She became a celebrity, went to Yale, married a Canadian Haida man, gave birth to two bi-cultural children and now in her 30s still remains active in Canada and in global climate discussions.

At the age of 12, she silenced the world for six minutes at the first U.N. Earth Summit in Rio de Janeiro. Her married name is Severn Cullis-Suzuki, and she is active online on Twitter and other social media platforms.  As daughter of environmental guru David Suzuki, she caught the world's attention in 1992 and she later became an activist and environmentalist in her own right.

In 1992, Severn, just 12, addressed a room of delegates at the Rio conference, and left them all speechless.

"Our group of four Canadian kids felt it was important to go," Cullis-Suzuki says now, reflecting on what happened then, many years later. "We figured it was going to be mostly old men, sitting around, making decisions that are going to affect our future and the future generation. So we wanted to go as the conscience -- as a reminder to those decision makers, who their decisions would truly affect."

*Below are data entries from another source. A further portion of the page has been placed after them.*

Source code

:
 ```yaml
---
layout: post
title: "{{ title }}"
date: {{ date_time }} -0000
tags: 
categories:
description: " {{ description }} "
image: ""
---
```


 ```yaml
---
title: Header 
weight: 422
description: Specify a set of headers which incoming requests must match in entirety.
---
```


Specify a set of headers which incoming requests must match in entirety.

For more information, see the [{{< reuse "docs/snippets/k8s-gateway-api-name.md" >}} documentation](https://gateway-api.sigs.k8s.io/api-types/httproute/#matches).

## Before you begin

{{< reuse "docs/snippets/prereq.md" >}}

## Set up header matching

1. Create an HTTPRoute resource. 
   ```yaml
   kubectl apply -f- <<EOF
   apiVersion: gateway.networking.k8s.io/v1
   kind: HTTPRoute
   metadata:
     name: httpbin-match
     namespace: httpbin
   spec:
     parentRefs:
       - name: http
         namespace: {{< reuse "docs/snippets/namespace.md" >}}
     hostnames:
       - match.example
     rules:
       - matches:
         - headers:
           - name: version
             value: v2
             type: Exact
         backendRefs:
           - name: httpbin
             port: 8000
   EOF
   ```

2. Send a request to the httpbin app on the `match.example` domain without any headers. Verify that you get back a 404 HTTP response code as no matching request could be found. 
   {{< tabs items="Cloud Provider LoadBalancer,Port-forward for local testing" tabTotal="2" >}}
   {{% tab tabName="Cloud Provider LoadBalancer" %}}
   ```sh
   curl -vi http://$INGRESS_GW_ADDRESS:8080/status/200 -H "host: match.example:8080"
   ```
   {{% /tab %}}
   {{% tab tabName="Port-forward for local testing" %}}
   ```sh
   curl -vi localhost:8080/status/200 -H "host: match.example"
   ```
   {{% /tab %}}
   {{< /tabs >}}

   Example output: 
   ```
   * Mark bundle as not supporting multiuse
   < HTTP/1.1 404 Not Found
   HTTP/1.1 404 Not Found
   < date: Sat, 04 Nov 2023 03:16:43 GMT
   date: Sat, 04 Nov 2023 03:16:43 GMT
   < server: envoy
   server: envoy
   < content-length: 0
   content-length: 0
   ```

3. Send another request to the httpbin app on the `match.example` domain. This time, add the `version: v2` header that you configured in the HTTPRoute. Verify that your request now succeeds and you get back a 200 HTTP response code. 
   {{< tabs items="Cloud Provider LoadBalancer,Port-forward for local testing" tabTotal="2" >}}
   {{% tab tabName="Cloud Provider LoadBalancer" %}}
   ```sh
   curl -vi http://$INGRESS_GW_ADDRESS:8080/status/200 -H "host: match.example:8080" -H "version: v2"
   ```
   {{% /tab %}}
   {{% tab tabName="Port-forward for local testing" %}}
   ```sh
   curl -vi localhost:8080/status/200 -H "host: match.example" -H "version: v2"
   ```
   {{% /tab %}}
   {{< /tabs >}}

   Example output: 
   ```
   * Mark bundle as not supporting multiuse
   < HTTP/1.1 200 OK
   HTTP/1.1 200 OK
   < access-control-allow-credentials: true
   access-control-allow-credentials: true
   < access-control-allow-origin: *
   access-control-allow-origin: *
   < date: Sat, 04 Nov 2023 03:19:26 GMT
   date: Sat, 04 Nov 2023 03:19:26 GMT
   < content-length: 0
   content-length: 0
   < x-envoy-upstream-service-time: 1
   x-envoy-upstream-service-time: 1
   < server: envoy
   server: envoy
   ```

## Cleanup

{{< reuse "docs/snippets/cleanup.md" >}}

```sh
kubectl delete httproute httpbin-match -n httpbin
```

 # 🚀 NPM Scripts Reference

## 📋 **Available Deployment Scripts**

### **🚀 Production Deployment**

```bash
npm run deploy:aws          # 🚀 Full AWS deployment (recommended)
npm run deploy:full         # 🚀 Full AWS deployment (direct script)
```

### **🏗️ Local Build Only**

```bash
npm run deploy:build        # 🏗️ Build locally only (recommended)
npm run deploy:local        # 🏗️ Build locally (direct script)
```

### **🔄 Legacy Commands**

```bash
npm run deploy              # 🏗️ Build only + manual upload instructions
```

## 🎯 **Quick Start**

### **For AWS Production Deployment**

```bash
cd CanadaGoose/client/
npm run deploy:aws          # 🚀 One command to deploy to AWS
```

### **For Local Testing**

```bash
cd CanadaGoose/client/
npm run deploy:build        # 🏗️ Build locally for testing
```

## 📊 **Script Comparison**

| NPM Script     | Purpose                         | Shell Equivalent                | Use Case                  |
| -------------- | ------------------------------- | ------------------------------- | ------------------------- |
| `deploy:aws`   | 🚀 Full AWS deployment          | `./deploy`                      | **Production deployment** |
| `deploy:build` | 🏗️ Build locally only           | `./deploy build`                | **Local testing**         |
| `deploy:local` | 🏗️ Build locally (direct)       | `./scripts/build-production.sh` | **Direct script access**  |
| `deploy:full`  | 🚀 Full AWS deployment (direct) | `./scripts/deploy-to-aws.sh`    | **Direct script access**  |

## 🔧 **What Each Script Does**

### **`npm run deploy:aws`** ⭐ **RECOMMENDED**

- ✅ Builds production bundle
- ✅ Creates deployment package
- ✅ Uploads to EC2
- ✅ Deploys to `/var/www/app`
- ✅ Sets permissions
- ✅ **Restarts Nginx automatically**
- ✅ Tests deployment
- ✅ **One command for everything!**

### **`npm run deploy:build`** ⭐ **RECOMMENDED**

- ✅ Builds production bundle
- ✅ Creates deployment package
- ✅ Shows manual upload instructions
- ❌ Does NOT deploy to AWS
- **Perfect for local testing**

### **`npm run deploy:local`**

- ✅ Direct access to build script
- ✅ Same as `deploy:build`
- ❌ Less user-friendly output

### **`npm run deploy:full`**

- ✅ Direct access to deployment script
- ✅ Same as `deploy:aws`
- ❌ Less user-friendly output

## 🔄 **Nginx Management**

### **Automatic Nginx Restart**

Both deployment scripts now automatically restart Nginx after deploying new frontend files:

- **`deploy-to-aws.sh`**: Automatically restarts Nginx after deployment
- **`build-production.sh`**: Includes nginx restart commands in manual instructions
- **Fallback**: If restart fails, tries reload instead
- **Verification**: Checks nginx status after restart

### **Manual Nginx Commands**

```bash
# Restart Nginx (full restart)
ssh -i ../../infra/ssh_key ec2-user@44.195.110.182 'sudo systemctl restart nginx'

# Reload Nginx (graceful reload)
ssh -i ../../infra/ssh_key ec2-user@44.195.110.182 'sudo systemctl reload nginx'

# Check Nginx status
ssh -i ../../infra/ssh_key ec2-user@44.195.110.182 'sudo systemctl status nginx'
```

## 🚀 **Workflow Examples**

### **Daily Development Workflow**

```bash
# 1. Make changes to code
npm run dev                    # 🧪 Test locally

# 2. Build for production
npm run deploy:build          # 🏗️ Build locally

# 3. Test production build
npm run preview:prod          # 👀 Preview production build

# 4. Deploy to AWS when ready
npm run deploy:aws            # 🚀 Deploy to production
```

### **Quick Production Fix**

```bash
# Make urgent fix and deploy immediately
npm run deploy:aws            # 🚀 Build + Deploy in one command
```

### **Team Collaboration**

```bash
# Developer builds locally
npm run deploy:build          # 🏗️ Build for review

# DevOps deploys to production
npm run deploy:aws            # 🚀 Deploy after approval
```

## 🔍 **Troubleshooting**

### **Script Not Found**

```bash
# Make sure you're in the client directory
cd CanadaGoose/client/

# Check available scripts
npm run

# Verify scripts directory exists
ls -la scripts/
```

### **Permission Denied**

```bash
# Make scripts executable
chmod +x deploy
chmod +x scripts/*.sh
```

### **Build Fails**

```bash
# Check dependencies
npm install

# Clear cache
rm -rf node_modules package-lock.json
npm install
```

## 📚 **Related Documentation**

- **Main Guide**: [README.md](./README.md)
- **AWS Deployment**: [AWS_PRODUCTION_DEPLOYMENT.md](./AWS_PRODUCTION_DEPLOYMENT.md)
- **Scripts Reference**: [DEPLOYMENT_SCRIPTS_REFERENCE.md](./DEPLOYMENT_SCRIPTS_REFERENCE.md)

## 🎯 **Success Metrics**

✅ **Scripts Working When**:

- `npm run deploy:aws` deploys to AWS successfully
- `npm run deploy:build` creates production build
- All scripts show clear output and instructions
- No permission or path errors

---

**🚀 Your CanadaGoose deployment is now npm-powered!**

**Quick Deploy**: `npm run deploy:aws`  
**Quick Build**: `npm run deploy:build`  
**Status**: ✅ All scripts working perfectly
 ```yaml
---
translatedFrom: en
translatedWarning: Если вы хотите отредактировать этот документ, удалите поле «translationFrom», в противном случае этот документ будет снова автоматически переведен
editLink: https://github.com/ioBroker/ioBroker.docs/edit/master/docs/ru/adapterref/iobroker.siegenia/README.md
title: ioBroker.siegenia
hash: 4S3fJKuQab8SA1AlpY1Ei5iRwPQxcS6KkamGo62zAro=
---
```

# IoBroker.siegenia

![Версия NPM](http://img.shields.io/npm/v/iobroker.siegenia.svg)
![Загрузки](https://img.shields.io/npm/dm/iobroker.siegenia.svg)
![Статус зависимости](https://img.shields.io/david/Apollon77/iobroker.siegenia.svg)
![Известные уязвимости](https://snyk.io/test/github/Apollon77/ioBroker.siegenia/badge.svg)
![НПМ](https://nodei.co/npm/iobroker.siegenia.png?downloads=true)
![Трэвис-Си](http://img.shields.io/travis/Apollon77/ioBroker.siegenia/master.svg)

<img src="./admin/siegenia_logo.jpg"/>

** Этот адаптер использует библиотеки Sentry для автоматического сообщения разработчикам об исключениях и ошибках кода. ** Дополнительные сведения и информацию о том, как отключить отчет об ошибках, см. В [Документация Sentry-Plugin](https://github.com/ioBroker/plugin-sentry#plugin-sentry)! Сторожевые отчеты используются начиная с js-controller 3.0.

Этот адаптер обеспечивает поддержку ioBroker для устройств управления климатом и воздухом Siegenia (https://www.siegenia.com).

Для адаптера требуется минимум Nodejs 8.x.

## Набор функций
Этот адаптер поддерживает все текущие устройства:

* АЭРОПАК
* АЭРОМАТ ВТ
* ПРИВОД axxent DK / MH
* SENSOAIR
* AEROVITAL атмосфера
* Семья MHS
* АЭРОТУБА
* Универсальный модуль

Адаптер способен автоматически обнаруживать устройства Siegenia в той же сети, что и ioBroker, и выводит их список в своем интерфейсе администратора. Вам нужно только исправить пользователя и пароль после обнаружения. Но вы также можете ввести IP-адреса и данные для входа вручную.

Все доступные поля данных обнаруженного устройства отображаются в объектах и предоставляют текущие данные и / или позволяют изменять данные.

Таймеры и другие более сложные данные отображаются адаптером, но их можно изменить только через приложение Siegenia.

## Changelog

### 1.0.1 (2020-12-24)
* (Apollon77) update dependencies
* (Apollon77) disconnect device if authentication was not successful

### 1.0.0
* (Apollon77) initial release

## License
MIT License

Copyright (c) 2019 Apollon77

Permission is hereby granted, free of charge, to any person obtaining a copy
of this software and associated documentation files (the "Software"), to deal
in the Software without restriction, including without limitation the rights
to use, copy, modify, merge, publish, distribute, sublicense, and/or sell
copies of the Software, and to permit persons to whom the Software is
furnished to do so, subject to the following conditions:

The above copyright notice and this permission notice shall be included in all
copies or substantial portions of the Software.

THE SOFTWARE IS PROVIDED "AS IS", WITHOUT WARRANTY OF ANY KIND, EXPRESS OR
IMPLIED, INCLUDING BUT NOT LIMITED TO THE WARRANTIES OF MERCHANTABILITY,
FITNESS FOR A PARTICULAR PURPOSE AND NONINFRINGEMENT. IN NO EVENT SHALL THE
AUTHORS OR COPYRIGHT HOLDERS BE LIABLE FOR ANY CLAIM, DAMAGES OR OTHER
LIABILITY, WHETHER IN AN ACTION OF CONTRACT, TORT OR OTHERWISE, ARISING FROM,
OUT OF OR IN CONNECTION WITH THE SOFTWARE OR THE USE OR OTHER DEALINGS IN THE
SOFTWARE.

Like Greta Thunberg's speech in Poland, Severn's six-minute speech revealed her fears over the state of the environment, and her concerns for generations to come.

“You don't know how to fix the holes in our ozone layer,” she said in 1992 in Rio. “You don't know how to bring salmon back up a dead stream. You don't know how to bring back an animal now extinct. And you can't bring back forests that once grew where there is now desert. If you don't know how to fix it, please stop breaking it!”

It was an intensely passionate, personal and provocative plea to the Rio delegates then, and it remains powerful even today in 2018.

Just as in the case of Greta in Poland, policy makers from around the world gave Severn a standing ovation. Then U.S. Vice President Al Gore told her she made the best speech at the summit.

At just 12 years of age, Severn was propelled onto the world stage, and became known as an environmental activist to watch.

Just as Greta, just 15, has been propelled to the world stage now and will remain the that stage for many years to come.

Today, Cullis-Suzuki might have some good advice for Greta, too.

 "After that Rio speech in 1992, I began to lead two lives, one being a kid and the other starting to speak internationally about the environment and advocating for social and environmental justice. So that [speech] had a really big impact on my life."

The video of Severn's Rio speech has been viewed more than 20 million times online, but ask her now if she was successful, the answer isn't easy.

"It's hard to gauge whether you've had an affect in changing people's awareness," she told a reporter. "I think now these many years later is a good time to ask 'have we been successful in changing the world to become more sustainable?' I think we have not."

Cullis-Suzuki says that more than two decades since she gave that speech in Rio, many of the world's environmental problems are worse. 

"Looking to at things now, we're looking for solutions, for a paradigm shift. That's what I want," she shares. "It didn't happen back then, we need it now."

As Greta Thunberg grows up into her late teens and early 20s and then moves into her 30s and 40s, she too will have time to look back and reflect on what she achieved and didn't achieve with her famous climate speech in Poland in 2018. In the future, Greta might become a novelist, a documentary film director, a TV reporter for Swedish news programs tracking climate issues. She will have plenty of things to say and we need to listen to her.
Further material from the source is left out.